- [REQUIRED ACTION]:
The records below hold a stretch from the line with "16/07/17 stu27 joy40" through the line with "[< Jul. 16, 2016"; return exactly those lines, ends included, and nothing more.

(Saved entries)
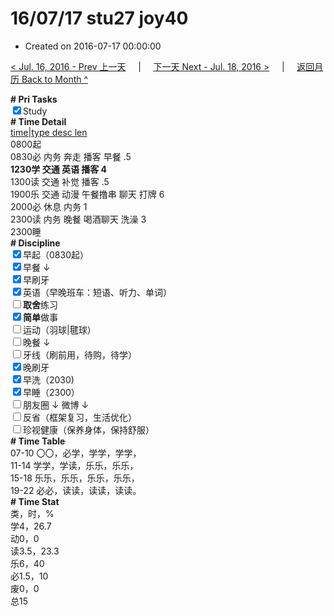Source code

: # 16/07/17 stu27 joy40

- Created on 2016-07-17 00:00:00

[< Jul. 16, 2016 - Prev 上一天](/lifelogs/2016/07/d16.md) &nbsp; &nbsp; | &nbsp; &nbsp; [下一天 Next - Jul. 18, 2016 >](/lifelogs/2016/07/d18.md) &nbsp; &nbsp; |  &nbsp; &nbsp; [返回月历 Back to Month ^](/lifelogs/2016/07/index.md)
<br/><div><b># Pri Tasks</b></div><div><input checked="true" type="checkbox"/>Study</div><div><b># Time Detail</b></div><div><u>time|type desc len</u></div><div>0800起</div><div>0830必 内务 奔走 播客 早餐 .5</div><div><b>1230学 交通 英语 播客 4</b></div><div>1300读 交通 补觉 播客 .5</div><div>1900乐 交通 动漫 午餐撸串 聊天 打牌 6</div><div>2000必 休息 内务 1</div><div>2300读 内务 晚餐 喝酒聊天 洗澡 3</div><div>2300睡</div><div><b># Discipline</b></div><div><input checked="true" type="checkbox"/>早起（0830起）</div><div><input checked="true" type="checkbox"/>早餐 ↓</div><div><input checked="true" type="checkbox"/>早刷牙</div><div><input checked="true" type="checkbox"/>英语（早晚班车：短语、听力、单词）</div><div><input type="checkbox"/><b>取舍</b>练习</div><div><input checked="true" type="checkbox"/><b>简单</b>做事</div><div><input type="checkbox"/>运动（羽球|毽球）</div><div><input type="checkbox"/>晚餐 ↓</div><div><input type="checkbox"/>牙线（刷前用，待购，待学）</div><div><input checked="true" type="checkbox"/>晚刷牙</div><div><input checked="true" type="checkbox"/>早洗（2030)</div><div><input checked="true" type="checkbox"/>早睡（2300）</div><div><input type="checkbox"/>朋友圈 ↓ 微博 ↓</div><div><input type="checkbox"/>反省（框架复习，生活优化）</div><div><input type="checkbox"/>珍视健康（保养身体，保持舒服）</div><div><b># Time Table</b></div><div>07-10 〇〇，必学，学学，学学，</div><div>11-14 学学，学读，乐乐，乐乐，</div><div>15-18 乐乐，乐乐，乐乐，乐乐，</div><div>19-22 必必，读读，读读，读读。</div><div><b># Time Stat</b></div><div>类，时，%</div><div>学4，26.7</div><div>动0，0</div><div>读3.5，23.3</div><div>乐6，40</div><div>必1.5，10</div><div>废0，0</div><div>总15</div>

- [ANSWER TO THE PROBLEM]:
: # 16/07/17 stu27 joy40

- Created on 2016-07-17 00:00:00

[< Jul. 16, 2016 - Prev 上一天](/lifelogs/2016/07/d16.md) &nbsp; &nbsp; | &nbsp; &nbsp; [下一天 Next - Jul. 18, 2016 >](/lifelogs/2016/07/d18.md) &nbsp; &nbsp; |  &nbsp; &nbsp; [返回月历 Back to Month ^](/lifelogs/2016/07/index.md)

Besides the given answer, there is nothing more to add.